▶ EXERCISE GOAL
All entries are to be quoted exactly; the images stay out of the copy.

##### DATA EXCERPTS

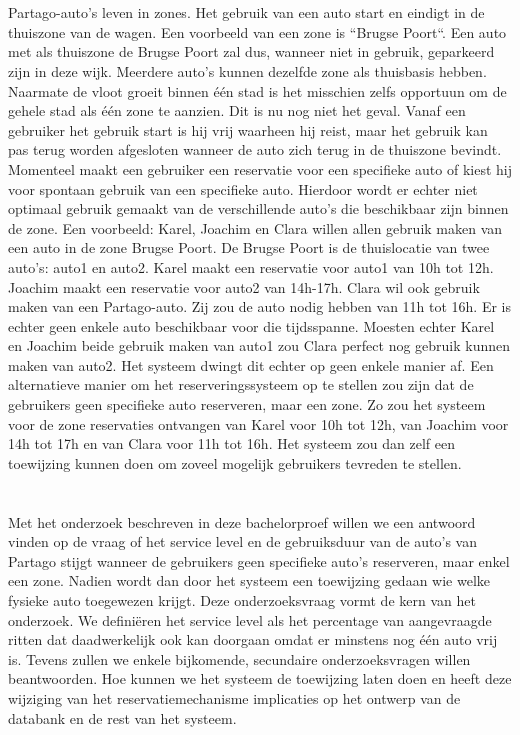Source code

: \section{}
\label{sec:probleemstelling}
Partago-auto's leven in zones. Het gebruik van een auto start en eindigt in de thuiszone van de wagen. Een voorbeeld van een zone is ``Brugse Poort``. Een auto met als thuiszone de Brugse Poort zal dus, wanneer niet in gebruik, geparkeerd zijn in deze wijk. Meerdere auto's kunnen dezelfde zone als thuisbasis hebben. Naarmate de vloot groeit binnen één stad is het misschien zelfs opportuun om de gehele stad als één zone te aanzien. Dit is nu nog niet het geval. Vanaf een gebruiker het gebruik start is hij vrij waarheen hij reist, maar het gebruik kan pas terug worden afgesloten wanneer de auto zich terug in de thuiszone bevindt. Momenteel maakt een gebruiker een reservatie voor een specifieke auto of kiest hij voor spontaan gebruik van een specifieke auto. Hierdoor wordt er echter niet optimaal gebruik gemaakt van de verschillende auto's die beschikbaar zijn binnen de zone. Een voorbeeld: Karel, Joachim en Clara willen allen gebruik maken van een auto in de zone Brugse Poort. De Brugse Poort is de thuislocatie van twee auto's: auto1 en auto2. Karel maakt een reservatie voor auto1 van 10h tot 12h. Joachim maakt een reservatie voor auto2 van 14h-17h. Clara wil ook gebruik maken van een Partago-auto. Zij zou de auto nodig hebben van 11h tot 16h. Er is echter geen enkele auto beschikbaar voor die tijdsspanne. Moesten echter Karel en Joachim beide gebruik maken van auto1 zou Clara perfect nog gebruik kunnen maken van auto2. Het systeem dwingt dit echter op geen enkele manier af. Een alternatieve manier om het reserveringssysteem op te stellen zou zijn dat de gebruikers geen specifieke auto reserveren, maar een zone. Zo zou het systeem voor de zone reservaties ontvangen van Karel voor 10h tot 12h, van Joachim voor 14h tot 17h en van Clara voor 11h tot 16h. Het systeem zou dan zelf een toewijzing kunnen doen om zoveel mogelijk gebruikers tevreden te stellen.

\section{}
\label{sec:onderzoeksvraag}

Met het onderzoek beschreven in deze bachelorproef willen we een antwoord vinden op de vraag of het service level en de gebruiksduur van de auto's van Partago stijgt wanneer de gebruikers geen specifieke auto's reserveren, maar enkel een zone. Nadien wordt dan door het systeem een toewijzing gedaan wie welke fysieke auto toegewezen krijgt. Deze onderzoeksvraag vormt de kern van het onderzoek. We definiëren het service level als het percentage van aangevraagde ritten dat daadwerkelijk ook kan doorgaan omdat er minstens nog één auto vrij is. Tevens zullen we enkele bijkomende, secundaire onderzoeksvragen willen beantwoorden. Hoe kunnen we het systeem de toewijzing laten doen en heeft deze wijziging van het reservatiemechanisme implicaties op het ontwerp van de databank en de rest van het systeem.

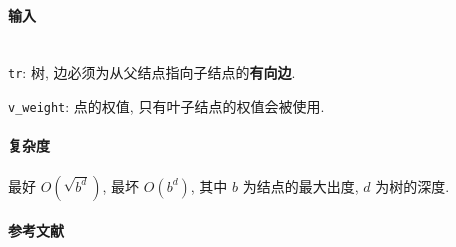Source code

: \paragraph{输入}~\\

\verb|tr|: 树, 边必须为从父结点指向子结点的\textbf{有向边}.

\verb|v_weight|: 点的权值, 只有叶子结点的权值会被使用.

\paragraph{复杂度}

最好 \(O\left(\sqrt{b^d}\right)\), 最坏 \(O\left(b^d\right)\), 其中 \(b\) 为结点的最大出度, \(d\) 为树的深度.

\paragraph{参考文献} \cite{enwiki:1188156145}
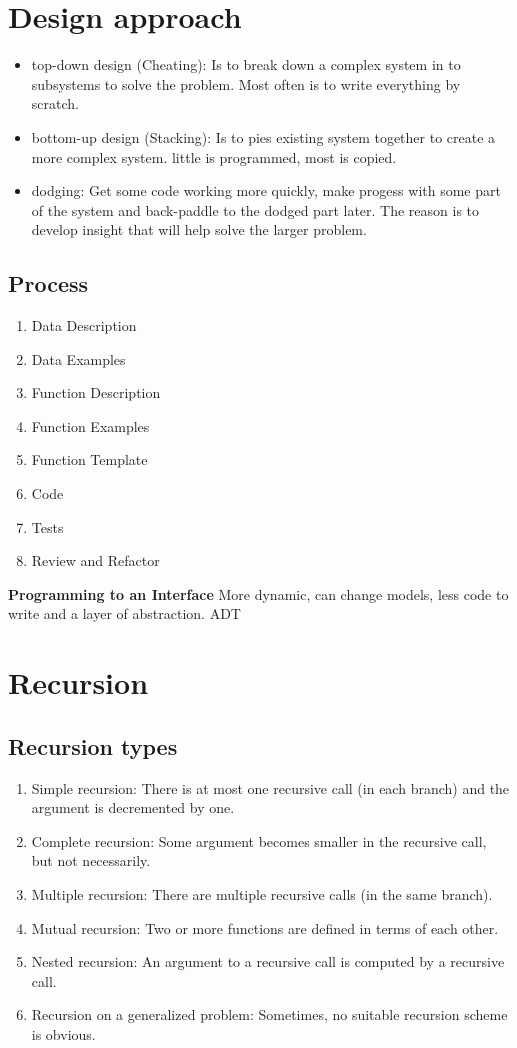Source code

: \section{Design approach}
\begin{itemize}
\item top-down design (Cheating): Is to break down a complex system in to subsystems to solve the problem.
  Most often is to write everything by scratch.
\item bottom-up design (Stacking): Is to pies existing system together to create a more complex system.
  little is programmed, most is copied.
\item dodging: Get some code working more quickly, make progess with some part of the system
  and back-paddle to the dodged part later. The reason is to develop insight that will help solve
  the larger problem.
\end{itemize}


\subsection{Process}
\begin{enumerate}
\item  Data Description
\item  Data Examples
\item  Function Description
\item  Function Examples
\item  Function Template
\item  Code
\item  Tests
\item  Review and Refactor
\end{enumerate}

\textbf{Programming to an Interface}
More dynamic, can change models, less code to write and a layer of abstraction. ADT 

\newpage

\section{Recursion}
\subsection{Recursion types}
\begin{enumerate}
\item Simple recursion: There is at most one recursive call (in each branch)
  and the argument is decremented by one.
\item Complete recursion: Some argument becomes smaller in the recursive call, but not necessarily.
\item Multiple recursion: There are multiple recursive calls (in the same branch).
\item Mutual recursion: Two or more functions are defined in terms of each other.
\item Nested recursion: An argument to a recursive call is computed by a recursive call.
\item Recursion on a generalized problem: Sometimes, no suitable recursion scheme is obvious.
\end{enumerate}



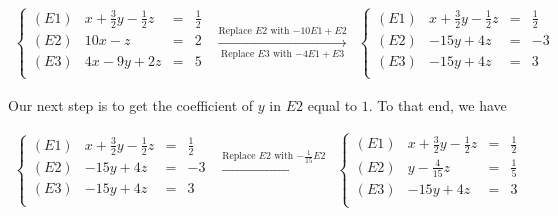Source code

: \begin{ex}
\begin{enumerate}
\[ \begin{array}{ccc}

\left\{ 

\begin{array}{lrcr}

(E1) & x+\frac{3}{2}y-\frac{1}{2}z & = & \frac{1}{2} \\ 
(E2) & 10x-z & = & 2 \\
(E3) &  4x-9y+2z & = & 5 \\

\end{array} 

\right.
&
\xrightarrow[\text{Replace $E3$ with $-4E1 + E3$}]{\text{Replace $E2$ with $-10E1 + E2$}}

&

\left\{ 

\begin{array}{lrcr}

(E1) & x+\frac{3}{2}y-\frac{1}{2}z & = & \frac{1}{2} \\ 
(E2) & -15y+4z & = & -3 \\
(E3) & -15y+4z & = & 3 \\

\end{array} 

\right.
 \end{array} \]

Our next step is to get the coefficient of $y$ in $E2$ equal to $1$.  To that end, we have

\[\begin{array}{ccc}
\left\{ 

\begin{array}{lrcr}

(E1) & x+\frac{3}{2}y-\frac{1}{2}z & = & \frac{1}{2} \\ [3pt]
(E2) & -15y+4z & = & -3 \\ [3pt]
(E3) & -15y+4z & = & 3 \\

\end{array} 

\right.

&
\xrightarrow{\text{Replace $E2$ with $-\frac{1}{15}E2$}}

&

\left\{ 

\begin{array}{lrcr}

(E1) & x+\frac{3}{2}y-\frac{1}{2}z & = & \frac{1}{2} \\ [3pt]
(E2) & y - \frac{4}{15}z & = & \frac{1}{5} \\ [3pt]
(E3) & -15y+4z & = & 3 \\


\end{array}
\end{array}\]
\end{enumerate}
\end{ex}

##########

▶ ANSWER BOX
Source code

: \section{}
\label{sec:probleemstelling}
Partago-auto's leven in zones. Het gebruik van een auto start en eindigt in de thuiszone van de wagen. Een voorbeeld van een zone is ``Brugse Poort``. Een auto met als thuiszone de Brugse Poort zal dus, wanneer niet in gebruik, geparkeerd zijn in deze wijk. Meerdere auto's kunnen dezelfde zone als thuisbasis hebben. Naarmate de vloot groeit binnen één stad is het misschien zelfs opportuun om de gehele stad als één zone te aanzien. Dit is nu nog niet het geval. Vanaf een gebruiker het gebruik start is hij vrij waarheen hij reist, maar het gebruik kan pas terug worden afgesloten wanneer de auto zich terug in de thuiszone bevindt. Momenteel maakt een gebruiker een reservatie voor een specifieke auto of kiest hij voor spontaan gebruik van een specifieke auto. Hierdoor wordt er echter niet optimaal gebruik gemaakt van de verschillende auto's die beschikbaar zijn binnen de zone. Een voorbeeld: Karel, Joachim en Clara willen allen gebruik maken van een auto in de zone Brugse Poort. De Brugse Poort is de thuislocatie van twee auto's: auto1 en auto2. Karel maakt een reservatie voor auto1 van 10h tot 12h. Joachim maakt een reservatie voor auto2 van 14h-17h. Clara wil ook gebruik maken van een Partago-auto. Zij zou de auto nodig hebben van 11h tot 16h. Er is echter geen enkele auto beschikbaar voor die tijdsspanne. Moesten echter Karel en Joachim beide gebruik maken van auto1 zou Clara perfect nog gebruik kunnen maken van auto2. Het systeem dwingt dit echter op geen enkele manier af. Een alternatieve manier om het reserveringssysteem op te stellen zou zijn dat de gebruikers geen specifieke auto reserveren, maar een zone. Zo zou het systeem voor de zone reservaties ontvangen van Karel voor 10h tot 12h, van Joachim voor 14h tot 17h en van Clara voor 11h tot 16h. Het systeem zou dan zelf een toewijzing kunnen doen om zoveel mogelijk gebruikers tevreden te stellen.

\section{}
\label{sec:onderzoeksvraag}

Met het onderzoek beschreven in deze bachelorproef willen we een antwoord vinden op de vraag of het service level en de gebruiksduur van de auto's van Partago stijgt wanneer de gebruikers geen specifieke auto's reserveren, maar enkel een zone. Nadien wordt dan door het systeem een toewijzing gedaan wie welke fysieke auto toegewezen krijgt. Deze onderzoeksvraag vormt de kern van het onderzoek. We definiëren het service level als het percentage van aangevraagde ritten dat daadwerkelijk ook kan doorgaan omdat er minstens nog één auto vrij is. Tevens zullen we enkele bijkomende, secundaire onderzoeksvragen willen beantwoorden. Hoe kunnen we het systeem de toewijzing laten doen en heeft deze wijziging van het reservatiemechanisme implicaties op het ontwerp van de databank en de rest van het systeem.

Source code

: \paragraph{输入}~\\

\verb|tr|: 树, 边必须为从父结点指向子结点的\textbf{有向边}.

\verb|v_weight|: 点的权值, 只有叶子结点的权值会被使用.

\paragraph{复杂度}

最好 \(O\left(\sqrt{b^d}\right)\), 最坏 \(O\left(b^d\right)\), 其中 \(b\) 为结点的最大出度, \(d\) 为树的深度.

\paragraph{参考文献} \cite{enwiki:1188156145}
Source code

: \section{Design approach}
\begin{itemize}
\item top-down design (Cheating): Is to break down a complex system in to subsystems to solve the problem.
  Most often is to write everything by scratch.
\item bottom-up design (Stacking): Is to pies existing system together to create a more complex system.
  little is programmed, most is copied.
\item dodging: Get some code working more quickly, make progess with some part of the system
  and back-paddle to the dodged part later. The reason is to develop insight that will help solve
  the larger problem.
\end{itemize}


\subsection{Process}
\begin{enumerate}
\item  Data Description
\item  Data Examples
\item  Function Description
\item  Function Examples
\item  Function Template
\item  Code
\item  Tests
\item  Review and Refactor
\end{enumerate}

\textbf{Programming to an Interface}
More dynamic, can change models, less code to write and a layer of abstraction. ADT 

\newpage

\section{Recursion}
\subsection{Recursion types}
\begin{enumerate}
\item Simple recursion: There is at most one recursive call (in each branch)
  and the argument is decremented by one.
\item Complete recursion: Some argument becomes smaller in the recursive call, but not necessarily.
\item Multiple recursion: There are multiple recursive calls (in the same branch).
\item Mutual recursion: Two or more functions are defined in terms of each other.
\item Nested recursion: An argument to a recursive call is computed by a recursive call.
\item Recursion on a generalized problem: Sometimes, no suitable recursion scheme is obvious.
\end{enumerate}



Source code

: \begin{ex}
\begin{enumerate}
\[ \begin{array}{ccc}

\left\{ 

\begin{array}{lrcr}

(E1) & x+\frac{3}{2}y-\frac{1}{2}z & = & \frac{1}{2} \\ 
(E2) & 10x-z & = & 2 \\
(E3) &  4x-9y+2z & = & 5 \\

\end{array} 

\right.
&
\xrightarrow[\text{Replace $E3$ with $-4E1 + E3$}]{\text{Replace $E2$ with $-10E1 + E2$}}

&

\left\{ 

\begin{array}{lrcr}

(E1) & x+\frac{3}{2}y-\frac{1}{2}z & = & \frac{1}{2} \\ 
(E2) & -15y+4z & = & -3 \\
(E3) & -15y+4z & = & 3 \\

\end{array} 

\right.
 \end{array} \]

Our next step is to get the coefficient of $y$ in $E2$ equal to $1$.  To that end, we have

\[\begin{array}{ccc}
\left\{ 

\begin{array}{lrcr}

(E1) & x+\frac{3}{2}y-\frac{1}{2}z & = & \frac{1}{2} \\ [3pt]
(E2) & -15y+4z & = & -3 \\ [3pt]
(E3) & -15y+4z & = & 3 \\

\end{array} 

\right.

&
\xrightarrow{\text{Replace $E2$ with $-\frac{1}{15}E2$}}

&

\left\{ 

\begin{array}{lrcr}

(E1) & x+\frac{3}{2}y-\frac{1}{2}z & = & \frac{1}{2} \\ [3pt]
(E2) & y - \frac{4}{15}z & = & \frac{1}{5} \\ [3pt]
(E3) & -15y+4z & = & 3 \\


\end{array}
\end{array}\]
\end{enumerate}
\end{ex}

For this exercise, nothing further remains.